UA / RU
Поддержать ZN.ua

Портрет известного. Книга о Ступке

У героя 800-страничной биографической саги, по сути-то, и не было эпизодов, проходных ролей, каких-то мимолетных жизненных ипостасей. В каждой своей роли и в каждом образе он претендовал только на первый план. На первую скрипку в оркестре.

Автор: Олег Вергелис

Не сомневаюсь, что у всякого театрала-театроведа-театрофила есть в домашней библиотеке специальная полка, место на которой стационарно облюбовали очень важные книги - так называемые актерские.

"Актерская книга" - не жанр.
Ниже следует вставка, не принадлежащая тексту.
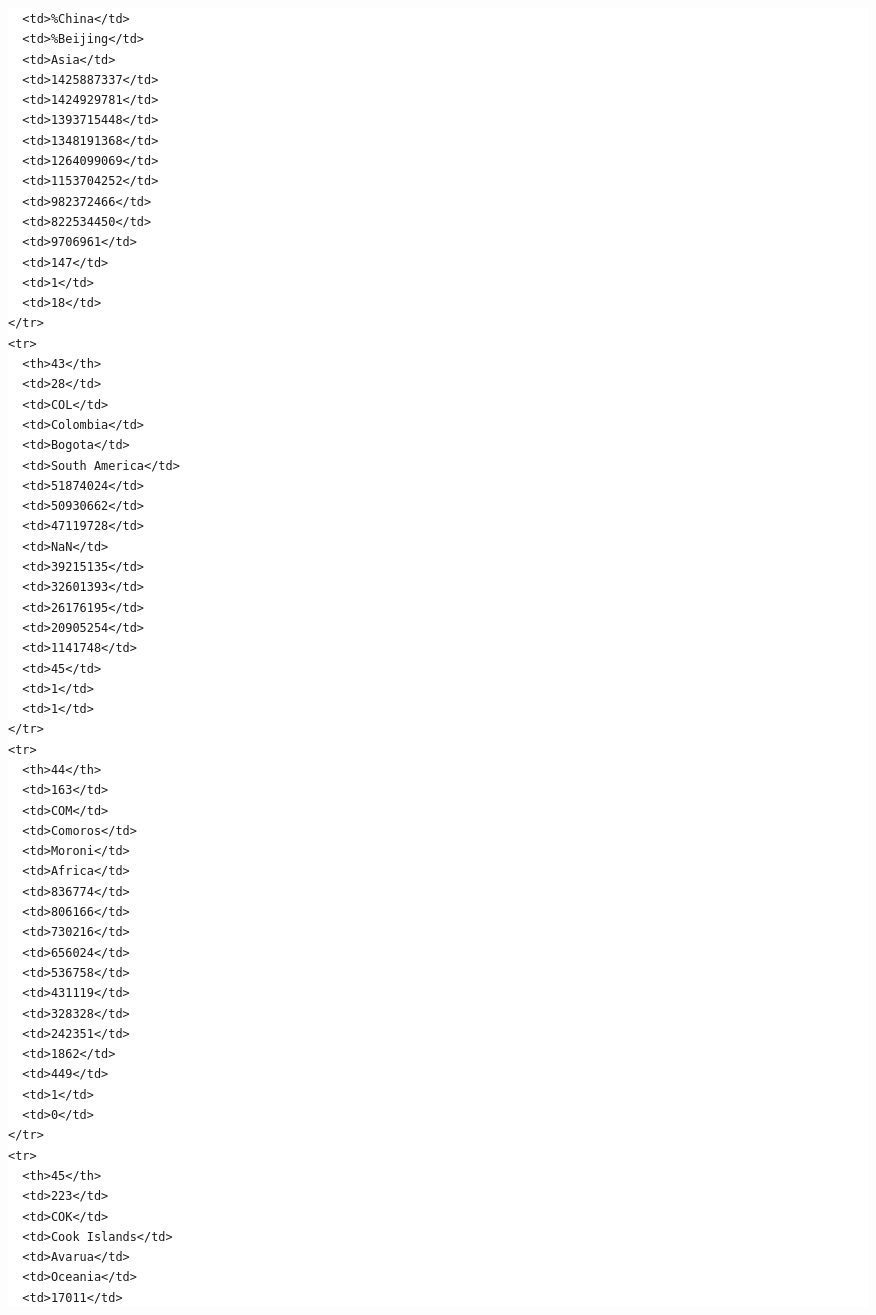       <td>%China</td>
      <td>%Beijing</td>
      <td>Asia</td>
      <td>1425887337</td>
      <td>1424929781</td>
      <td>1393715448</td>
      <td>1348191368</td>
      <td>1264099069</td>
      <td>1153704252</td>
      <td>982372466</td>
      <td>822534450</td>
      <td>9706961</td>
      <td>147</td>
      <td>1</td>
      <td>18</td>
    </tr>
    <tr>
      <th>43</th>
      <td>28</td>
      <td>COL</td>
      <td>Colombia</td>
      <td>Bogota</td>
      <td>South America</td>
      <td>51874024</td>
      <td>50930662</td>
      <td>47119728</td>
      <td>NaN</td>
      <td>39215135</td>
      <td>32601393</td>
      <td>26176195</td>
      <td>20905254</td>
      <td>1141748</td>
      <td>45</td>
      <td>1</td>
      <td>1</td>
    </tr>
    <tr>
      <th>44</th>
      <td>163</td>
      <td>COM</td>
      <td>Comoros</td>
      <td>Moroni</td>
      <td>Africa</td>
      <td>836774</td>
      <td>806166</td>
      <td>730216</td>
      <td>656024</td>
      <td>536758</td>
      <td>431119</td>
      <td>328328</td>
      <td>242351</td>
      <td>1862</td>
      <td>449</td>
      <td>1</td>
      <td>0</td>
    </tr>
    <tr>
      <th>45</th>
      <td>223</td>
      <td>COK</td>
      <td>Cook Islands</td>
      <td>Avarua</td>
      <td>Oceania</td>
      <td>17011</td>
Не какая-либо специальная разновидность книгопечатания. Не байопик, не мемуары. А все-все-все.

Все, что связано с золотыми личностями тех, кого любим и кого не разлюбим.

И вот самое время чинно разместить на этой самой полке среди других "актерских книг" новинку - увесистый том "Богдан Ступка. Биография" (Москва, "Домашняя библиотека"), 830 страниц (в твердой обложке) жизнеописания и жизнеисповедания большого мастера, великого актера. Автор - лауреат Шевченковской премии Владимир Мельниченко. И видится мне: будь издательские мощности еще мощнее, то под такой обложкой исследователь написал бы об актере и друге и 8 тысяч страниц, и 8 миллионов. Потому что это страницы о творчестве, дружбе, любви.
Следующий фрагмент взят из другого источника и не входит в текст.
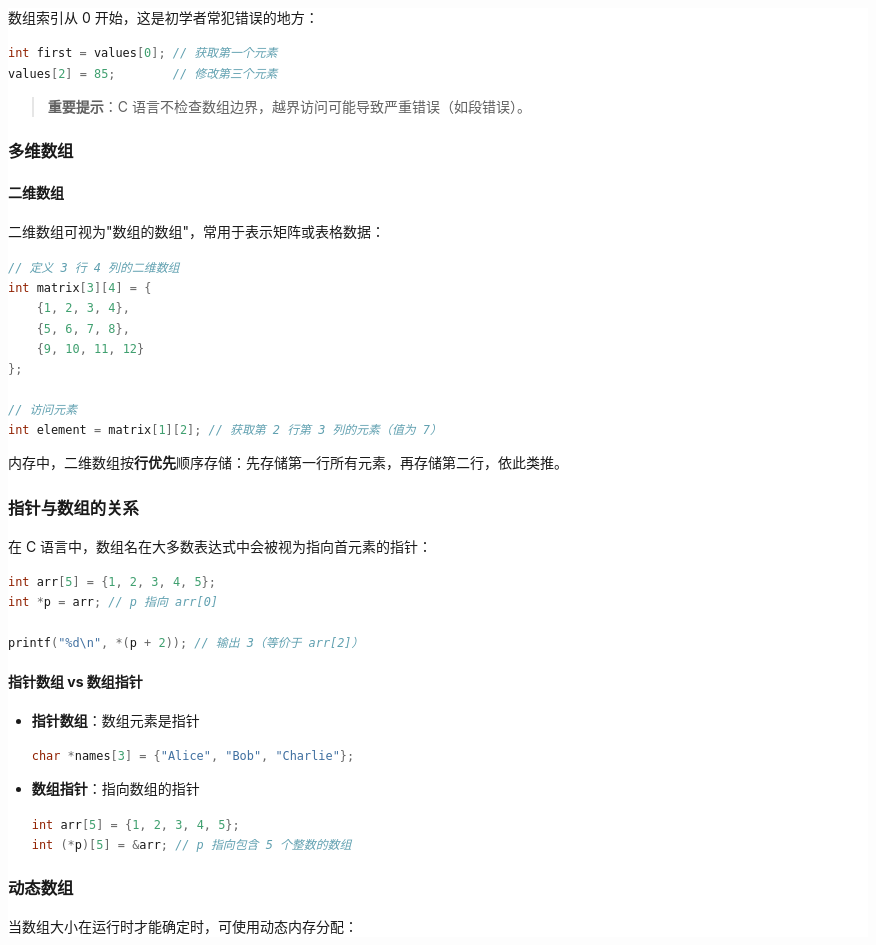 数组索引从 0 开始，这是初学者常犯错误的地方：

```c
int first = values[0]; // 获取第一个元素
values[2] = 85;        // 修改第三个元素
```

> **重要提示**：C 语言不检查数组边界，越界访问可能导致严重错误（如段错误）。

### 多维数组

#### 二维数组

二维数组可视为"数组的数组"，常用于表示矩阵或表格数据：

```c
// 定义 3 行 4 列的二维数组
int matrix[3][4] = {
    {1, 2, 3, 4},
    {5, 6, 7, 8},
    {9, 10, 11, 12}
};

// 访问元素
int element = matrix[1][2]; // 获取第 2 行第 3 列的元素（值为 7）
```

内存中，二维数组按**行优先**顺序存储：先存储第一行所有元素，再存储第二行，依此类推。

### 指针与数组的关系

在 C 语言中，数组名在大多数表达式中会被视为指向首元素的指针：

```c
int arr[5] = {1, 2, 3, 4, 5};
int *p = arr; // p 指向 arr[0]

printf("%d\n", *(p + 2)); // 输出 3（等价于 arr[2]）
```

#### 指针数组 vs 数组指针

- **指针数组**：数组元素是指针

  ```c
  char *names[3] = {"Alice", "Bob", "Charlie"};
  ```

- **数组指针**：指向数组的指针

  ```c
  int arr[5] = {1, 2, 3, 4, 5};
  int (*p)[5] = &arr; // p 指向包含 5 个整数的数组
  ```

### 动态数组

当数组大小在运行时才能确定时，可使用动态内存分配：
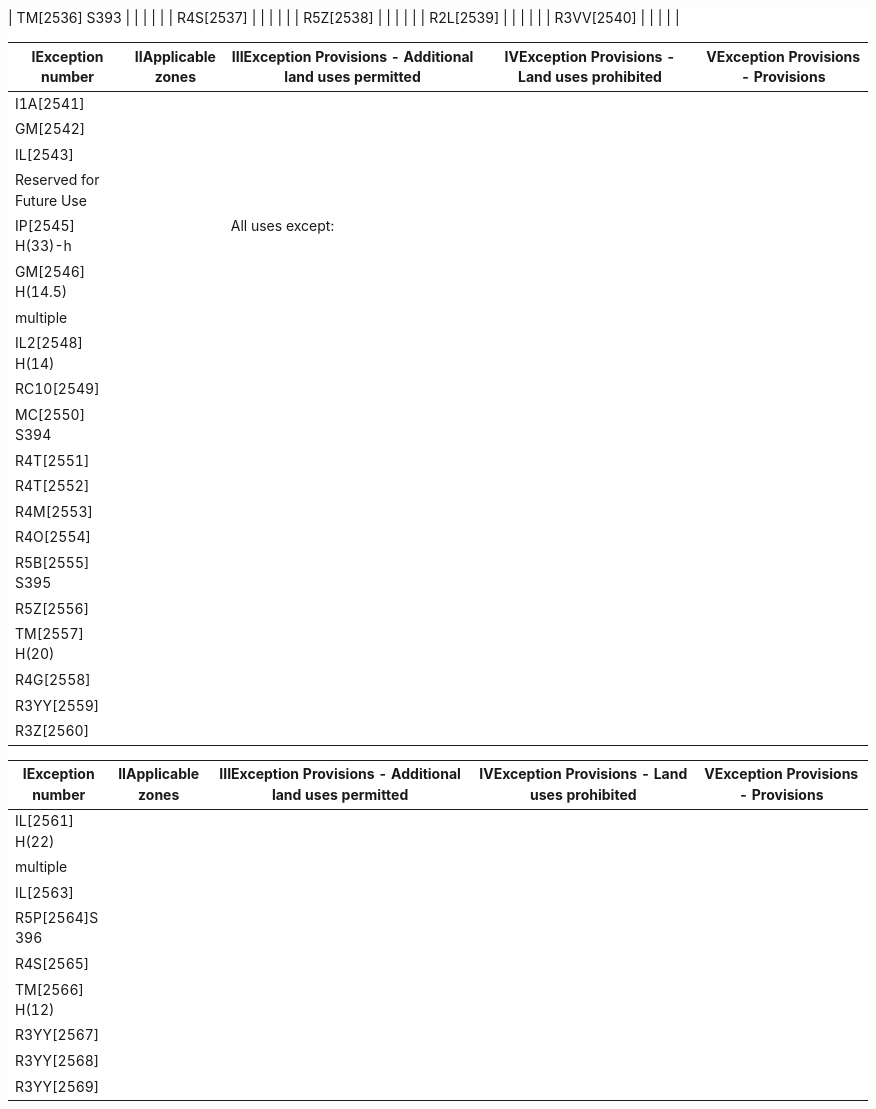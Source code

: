 | TM[2536] S393 |  |  |  |  |
| R4S[2537] |  |  |  |  |
| R5Z[2538] |  |  |  |  |
| R2L[2539] |  |  |  |  |
| R3VV[2540] |  |  |  |  |

| IException number | IIApplicable zones | IIIException Provisions - Additional land uses permitted | IVException Provisions - Land uses prohibited | VException Provisions - Provisions |
| ------- | ------- | ------- | ------- | ------- |
| I1A[2541] |  |  |  |  |
| GM[2542] |  |  |  |  |
| IL[2543] |  |  |  |  |
| Reserved for Future Use |  |  |  |  |
| IP[2545] H(33)-h |  | All uses except: |  |  |
| GM[2546] H(14.5) |  |  |  |  |
| multiple |  |  |  |  |
| IL2[2548] H(14) |  |  |  |  |
| RC10[2549] |  |  |  |  |
| MC[2550] S394 |  |  |  |  |
| R4T[2551] |  |  |  |  |
| R4T[2552] |  |  |  |  |
| R4M[2553] |  |  |  |  |
| R4O[2554] |  |  |  |  |
| R5B[2555] S395 |  |  |  |  |
| R5Z[2556] |  |  |  |  |
| TM[2557] H(20) |  |  |  |  |
| R4G[2558] |  |  |  |  |
| R3YY[2559] |  |  |  |  |
| R3Z[2560] |  |  |  |  |

| IException number | IIApplicable zones | IIIException Provisions - Additional land uses permitted | IVException Provisions - Land uses prohibited | VException Provisions - Provisions |
| ------- | ------- | ------- | ------- | ------- |
| IL[2561] H(22) |  |  |  |  |
| multiple |  |  |  |  |
| IL[2563] |  |  |  |  |
| R5P[2564]S396 |  |  |  |  |
| R4S[2565] |  |  |  |  |
| TM[2566] H(12) |  |  |  |  |
| R3YY[2567] |  |  |  |  |
| R3YY[2568] |  |  |  |  |
| R3YY[2569] |  |  |  |  |
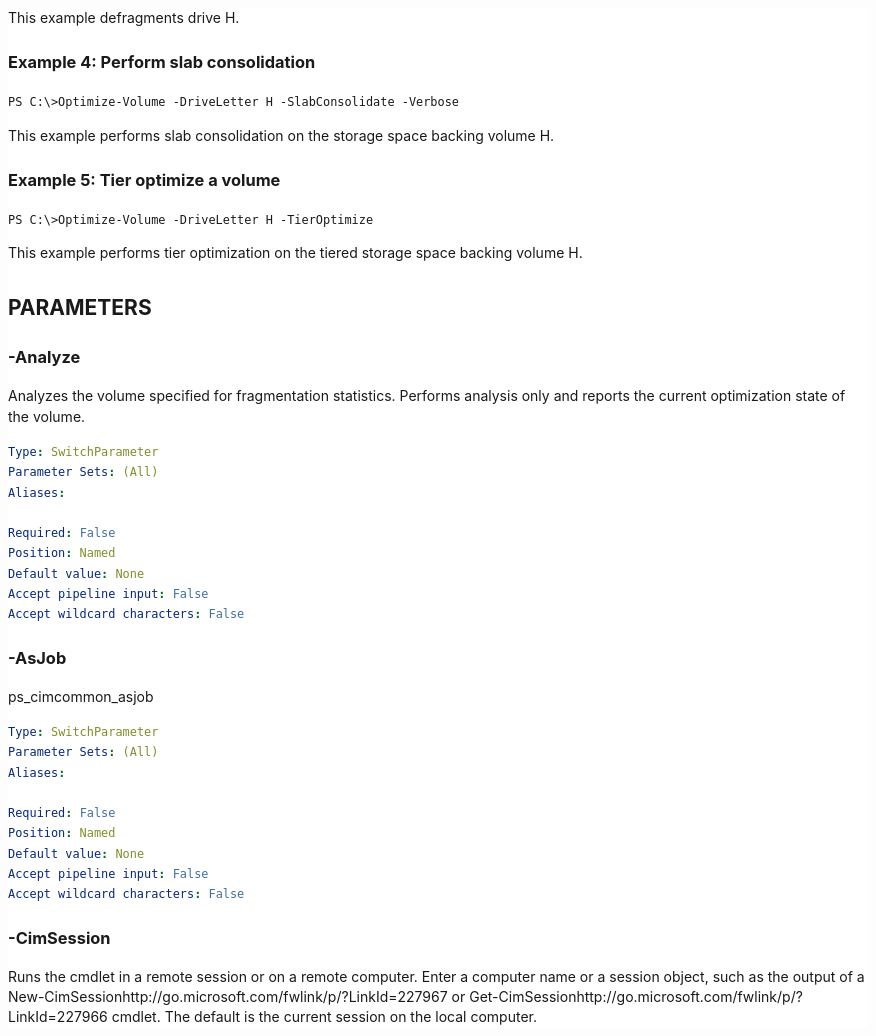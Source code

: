 This example defragments drive H.

### Example 4: Perform slab consolidation
```
PS C:\>Optimize-Volume -DriveLetter H -SlabConsolidate -Verbose
```

This example performs slab consolidation on the storage space backing volume H.

### Example 5: Tier optimize a volume
```
PS C:\>Optimize-Volume -DriveLetter H -TierOptimize
```

This example performs tier optimization on the tiered storage space backing volume H.

## PARAMETERS

### -Analyze
Analyzes the volume specified for fragmentation statistics.
Performs analysis only and reports the current optimization state of the volume.

```yaml
Type: SwitchParameter
Parameter Sets: (All)
Aliases: 

Required: False
Position: Named
Default value: None
Accept pipeline input: False
Accept wildcard characters: False
```

### -AsJob
ps_cimcommon_asjob

```yaml
Type: SwitchParameter
Parameter Sets: (All)
Aliases: 

Required: False
Position: Named
Default value: None
Accept pipeline input: False
Accept wildcard characters: False
```

### -CimSession
Runs the cmdlet in a remote session or on a remote computer.
Enter a computer name or a session object, such as the output of a New-CimSessionhttp://go.microsoft.com/fwlink/p/?LinkId=227967 or Get-CimSessionhttp://go.microsoft.com/fwlink/p/?LinkId=227966 cmdlet.
The default is the current session on the local computer.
Образ героя подан спектрально. Любители его актерского дарования найдут максимум информации о его творчестве. Любители личных историй с интересом изучат сюжеты о детстве, отрочестве, взрослении, становлении, семье.
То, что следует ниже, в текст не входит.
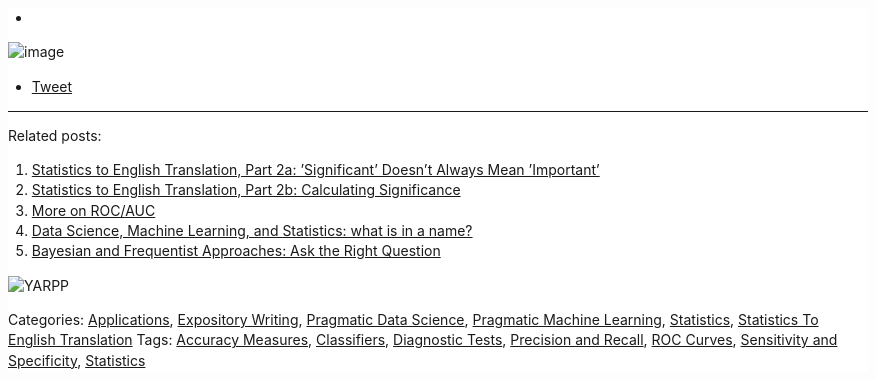 -   [](http://www.tumblr.com/share?v=3&u=http%3A%2F%2Fwww.win-vector.com%2Fblog%2F2009%2F11%2Fi-dont-think-that-means-what-you-think-it-means-statistics-to-english-translation-part-1-accuracy-measures%2F&t=%22I%20don%27t%20think%20that%20means%20what%20you%20think%20it%20means%3B%27%27%20Statistics%20to%20English%20Translation%2C%20Part%201%3A%20Accuracy%20Measures&s=Scientists%2C%20engineers%2C%20and%20statisticians%20share%20similar%20concerns%20about%20evaluating%20the%20accuracy%20of%20their%20results%2C%20but%20they%20don%27t%20always%20talk%20about%20it%20in%20the%20same%20language.%20This%20can%20lead%20to%20misunderstandings%20when%20reading%20across%20disciplines%2C%20and%20the%20prob "Tumblr")

![image](http://www.win-vector.com/blog/wp-content/plugins/sociable/images/closelabel.png "close")

-   [Tweet](https://twitter.com/share)
-   -   -   -   

Related posts:

1.  [Statistics to English Translation, Part 2a: ’Significant’ Doesn’t
    Always Mean
    ’Important’](http://www.win-vector.com/blog/2009/12/statistics-to-english-translation-part-2a-significant-doesnt-always-mean-important/ "Statistics to English Translation, Part 2a: ’Significant’ Doesn’t Always Mean ’Important’")
2.  [Statistics to English Translation, Part 2b: Calculating
    Significance](http://www.win-vector.com/blog/2009/12/statistics-to-english-translation-part-2b-calculating-significance/ "Statistics to English Translation, Part 2b: Calculating Significance")
3.  [More on
    ROC/AUC](http://www.win-vector.com/blog/2013/01/more-on-rocauc/ "More on ROC/AUC")
4.  [Data Science, Machine Learning, and Statistics: what is in a
    name?](http://www.win-vector.com/blog/2013/04/data-science-machine-learning-and-statistics-what-is-in-a-name/ "Data Science, Machine Learning, and Statistics: what is in a name?")
5.  [Bayesian and Frequentist Approaches: Ask the Right
    Question](http://www.win-vector.com/blog/2013/05/bayesian-and-frequentist-approaches-ask-the-right-question/ "Bayesian and Frequentist Approaches: Ask the Right Question")

![YARPP](http://yarpp.org/pixels/b8781af2b90c83bd11d1e98c04b31afb)

Categories:
[Applications](http://www.win-vector.com/blog/category/applications/ "View all posts in Applications"),
[Expository
Writing](http://www.win-vector.com/blog/category/expository-writing/ "View all posts in Expository Writing"),
[Pragmatic Data
Science](http://www.win-vector.com/blog/category/pragmatic-data-science/ "View all posts in Pragmatic Data Science"),
[Pragmatic Machine
Learning](http://www.win-vector.com/blog/category/pragmatic-machine-learning/ "View all posts in Pragmatic Machine Learning"),
[Statistics](http://www.win-vector.com/blog/category/statistics/ "View all posts in Statistics"),
[Statistics To English
Translation](http://www.win-vector.com/blog/category/statistics-to-english-translation/ "View all posts in Statistics To English Translation")
Tags: [Accuracy
Measures](http://www.win-vector.com/blog/tag/accuracy-measures/),
[Classifiers](http://www.win-vector.com/blog/tag/classifiers/),
[Diagnostic
Tests](http://www.win-vector.com/blog/tag/diagnostic-tests/), [Precision
and Recall](http://www.win-vector.com/blog/tag/precision-and-recall/),
[ROC Curves](http://www.win-vector.com/blog/tag/roc-curves/),
[Sensitivity and
Specificity](http://www.win-vector.com/blog/tag/sensitivity-and-specificity/),
[Statistics](http://www.win-vector.com/blog/tag/statistics/)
В "актерских книгах" нас невольно тянет к оглавлению. Как выстроил автор судьбу человека? Как скомпоновал его светлый путь и творческие достижения? Что на первом плане, а что останется эпизодом в насыщенной событиями биографии?

Но тут ведь вот какое дело… У героя 800-страничной биографической саги, по сути-то, и не было эпизодов, проходных ролей, каких-то мимолетных жизненных ипостасей. В каждой своей роли и в каждом образе (социальном, семейном, государственном) он претендовал только на первый план. На первую скрипку в оркестре. Когда, например, играл Тевье-молочника или же министра культуры, Тараса Бульбу или фестивального вождя...

Именно исходя из этого автор увлеченно и размеренно ведет нас за руку путями-дорогами вслед за актером. И на каждой остановке, словно под специальным козырьком, ему хочется задержаться подольше. И еще подробнее поведать о нем, дорогом. И его, дорогого, послушать.

Первая пространная часть этого жизнеописания, то есть первая "остановка по требованию", - вполне ожидаемо, Запад (Украины). Его родной Куликов. Затем Львов. "Подъезжая", автор старается не просто разместить своего героя в контексте среды и местности, но еще и побродить с другом-читателем по малой родине актера, заворожить нас с вами чарующей красотой тех мест. Чрезвычайно интересна история населенного пункта, где родился Ступка. Его малая земля - как капля времени, отражающая и исторические катаклизмы, и культурные парадигмы. Начиная с 1399 г., коим датировано первое письменное упоминание о Куликове, и завершая славными земляками артиста, среди которых, кстати, замечательная украинская писательница Агата Турчинская (о которой сегодня мало помнят и которую практически не издают).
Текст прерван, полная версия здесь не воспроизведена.